Filter the data for "Bertsimas" and copy matching lines.
START Information supplied
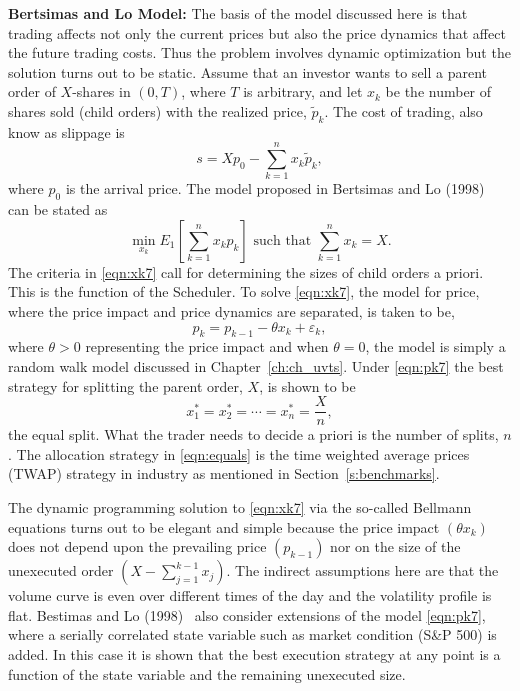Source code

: \noindent\textbf{Bertsimas and Lo Model:} The basis of the model discussed here is that trading affects not only the current prices but also the price dynamics that affect the future trading costs. Thus the problem involves dynamic optimization but the solution turns out to be static. Assume that an investor wants to sell a parent order of $X$-shares in $(0,T)$, where $T$ is arbitrary, and let $x_k$ be the number of shares sold (child orders) with the realized price, $\widetilde{p}_k$. The cost of trading, also know as slippage is
	\begin{equation} \label{eqn:x7}
	s= Xp_0 - \sum_{k=1}^n x_k\widetilde{p}_k,
	\end{equation}
where $p_0$ is the arrival price. The model proposed in Bertsimas and Lo (1998)~\cite{berlo} can be stated as
	\begin{equation} \label{eqn:xk7}
	\min_{x_k} E_1 \left[\sum_{k=1}^n x_kp_k\right] \text{ such that }\sum_{k=1}^n x_k=X.
	\end{equation}
The criteria in \eqref{eqn:xk7} call for determining the sizes of child orders a priori. This is the function of the Scheduler. To solve \eqref{eqn:xk7}, the model for price, where the price impact and price dynamics are separated, is taken to be,
	\begin{equation} \label{eqn:pk7}
	p_k = p_{k-1} - \theta x_k + \varepsilon_k,
	\end{equation}
where $\theta > 0$ representing the price impact and when $\theta = 0$, the model is simply a random walk model discussed in Chapter~\ref{ch:ch_uvts}. Under \eqref{eqn:pk7} the best strategy for splitting the parent order, $X$, is shown to be
	\begin{equation} \label{eqn:equals}
	x_1^* = x_2^* = \cdots = x_n^* = \frac{X}{n},
	\end{equation}
the equal split. What the trader needs to decide a priori is the number of splits, $n$. The allocation strategy in \eqref{eqn:equals} is the time weighted average prices (TWAP) strategy in industry as mentioned in Section~\ref{s:benchmarks}.


The dynamic programming solution to \eqref{eqn:xk7} via the so-called Bellmann equations turns out to be elegant and simple because the price impact $(\theta x_k)$ does not depend upon the prevailing price $(p_{k-1})$ nor on the size of the unexecuted order $(X - \sum_{j=1}^{k-1} x_j)$. The indirect assumptions here are that the volume curve is even over different times of the day and the volatility profile is flat. Bestimas and Lo (1998)~\cite{berlo} also consider extensions of the model \eqref{eqn:pk7}, where a serially correlated state variable such as market condition (S\&P 500) is added. In this case it is shown that the best execution strategy at any point is a function of the state variable and the remaining unexecuted size.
END Information supplied
Answer to the exercise:
: \noindent\textbf{Bertsimas and Lo Model:} The basis of the model discussed here is that trading affects not only the current prices but also the price dynamics that affect the future trading costs. Thus the problem involves dynamic optimization but the solution turns out to be static. Assume that an investor wants to sell a parent order of $X$-shares in $(0,T)$, where $T$ is arbitrary, and let $x_k$ be the number of shares sold (child orders) with the realized price, $\widetilde{p}_k$. The cost of trading, also know as slippage is
where $p_0$ is the arrival price. The model proposed in Bertsimas and Lo (1998)~\cite{berlo} can be stated as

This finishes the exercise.